Wasteland Review
Mega apocalypse.
Version tested: Retro
Before Fallout came Wasteland - Interplay's masterful first stab at creating a post-apocalyptic role playing game, and easily one of the most ambitious and forward-looking games ever created for an 8-bit system.
Unsurprisingly, it scooped several Game of the Year awards in 1988, and even now stands out as an important landmark in the evolution of the genre, having once been voted the 9th best game of all-time. Hell, co-designer Brain Fargo has even bought the rights back to it, and intends to bring the brand back from its EA-doom. Woo!
Presented in typically lavish EA packaging, this two disk game played up to the still-relevant late '80s obsession with Cold War tensions between the US and the Soviet Union. In the mid 21st Century, nuclear war has turned the significant parts of world into a radioactive wasteland, where mutated beasts and aggressive technology fights for what's left.
As was standard in previous Interplay games like The Bard's Tale, you created a party of four Desert Rangers, and carefully distributed skill points as you saw fit. From there, the vast, intricate, fascinating game world was open to your grizzled band to explore; encountering all manner of mutant filth and curious characters - some of whom you could actually recruit into (or fire from) your party, bolstering your numbers up to seven in total. Unlike other RPGs, these mercenary recruits could sometimes disobey orders. The cheek!

The core gameplay stuck to the simple RPG rules of being able to move your party around a rudimentary top-down map, with combat encounters resulting in a larger, slightly animated picture of your assailants. As you'd expect, the name of the game was about acquiring experience and cash, upgrading your party, and eventually tooling yourself up to take on the really bad guys.

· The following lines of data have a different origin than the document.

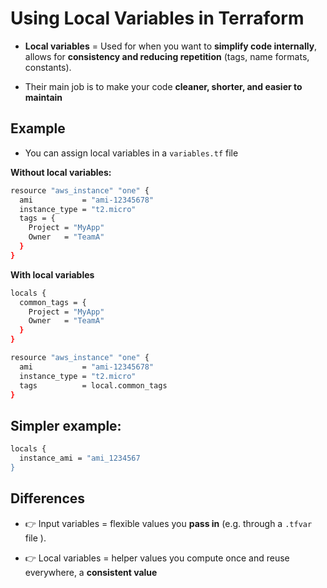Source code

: # **Using Local Variables in Terraform**

- **Local variables** = Used for when you want to **simplify code internally**, allows for **consistency and reducing repetition** (tags, name formats, constants).

- Their main job is to make your code **cleaner, shorter, and easier to maintain**

**Example**
---
- You can assign local variables in a `variables.tf` file

**Without local variables:**

```bash
resource "aws_instance" "one" {
  ami           = "ami-12345678"
  instance_type = "t2.micro"
  tags = {
    Project = "MyApp"
    Owner   = "TeamA"
  }
}
```
**With local variables**
```bash
locals {
  common_tags = {
    Project = "MyApp"
    Owner   = "TeamA"
  }
}

resource "aws_instance" "one" {
  ami           = "ami-12345678"
  instance_type = "t2.micro"
  tags          = local.common_tags
}
```
**Simpler example:**
---
```bash
locals {
  instance_ami = "ami_1234567
}
```
**Differences**
---

- 👉 Input variables = flexible values you **pass in** (e.g. through a `.tfvar` file ).

- 👉 Local variables = helper values you compute once and reuse everywhere, a **consistent value**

Rich with a unique atmosphere of devastation and desperation, Wasteland offered a fresh take on RPGs at a time when mythical ancient fantasy was seemingly the extent of most developers' imaginations. It might look pretty basic now (for some reason, the DOS version was much uglier than the superior C64 edition), but it's a testament to the legacy of the game that so many of its ideas can be found in today's blockbusters.